Trending:
Software Development

Oxen cuts data versioning commit time from 50 minutes to 2.5 minutes by reducing lock contention

Oxen's engineering team identified that 90% of commit time was spent waiting for RocksDB locks, not doing actual work. By eliminating unnecessary database calls and object cloning across code layers, they achieved a 20x performance improvement on million-file repositories.

Oxen.ai reduced commit times on million-file repositories from over 50 minutes to around 2.5 minutes by fixing a database lock contention issue that consumed 90% of execution time.

The problem surfaced during routine benchmarking. Oxen's add command processes a million files in roughly one minute, but commit operations took 50+ minutes despite being O(n) with respect to directories, not files. For context, Oxen has demonstrated it can version ImageNet's 1M+ images in 90 minutes compared to Git-LFS's 20 hours, so the commit bottleneck stood out.

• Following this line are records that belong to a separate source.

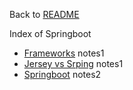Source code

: Back to [README](../../../../README.md)

Index of Springboot

- [Frameworks](1-java-frameworks.md) notes1
- [Jersey vs Srping](2-jersey-vs-spring.md) notes1
- [Springboot](3-springboot) notes2
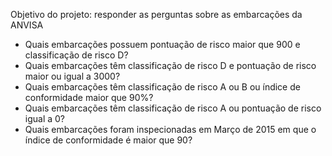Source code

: Objetivo do projeto: responder as perguntas sobre as embarcações da ANVISA

* Quais embarcações possuem pontuação de risco maior que 900 e classificação de risco D?
* Quais embarcações têm classificação de risco D e pontuação de risco maior ou
igual a 3000?
* Quais embarcações têm classificação de risco A ou B ou índice de conformidade maior que 90%?
* Quais embarcações têm classificação de risco A ou pontuação de risco igual a 0?
* Quais embarcações foram inspecionadas em Março de 2015 em que o índice de conformidade é maior que 90?
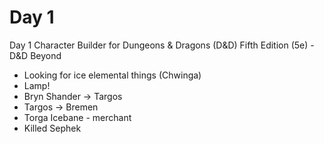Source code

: # Day 1

Day 1 Character Builder for Dungeons & Dragons (D&D) Fifth Edition (5e) - D&D Beyond

- Looking for ice elemental things (Chwinga)
- Lamp!
- Bryn Shander -> Targos
- Targos -> Bremen
- Torga Icebane - merchant
- Killed Sephek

Profiling with samply revealed parallel workers were fighting for locks on the staging RocksDB instance. The root cause: clean separation of concerns across code layers led to repeated database opens and data cloning. Each thread independently fetched the same metadata, creating contention on a database designed for parallel writes, not reads.

The fix involved passing data between layers instead of re-fetching it. The resulting pull request was small, the kind of change that looks obvious in hindsight.

What This Means

This is a useful reminder that architectural best practices (clean separation, clear interfaces) can create performance issues when threading and shared resources enter the picture. The Oxen team notes RocksDB isn't optimal for their parallel read pattern since it's optimized for parallel writes, suggesting they may need to revisit storage layer choices as they scale.

For teams building performance-critical Rust applications, the lesson is straightforward: profiling beats intuition. The actual bottleneck was lock contention, not the commit algorithm. Clean architecture didn't prevent the issue, it arguably created it by encouraging isolated context retrieval at each layer.

Oxen continues positioning itself as the fastest data versioning tool for large-scale ML datasets, though questions about production readiness relative to competitors like lakeFS remain. Speed matters less if reliability isn't proven at scale.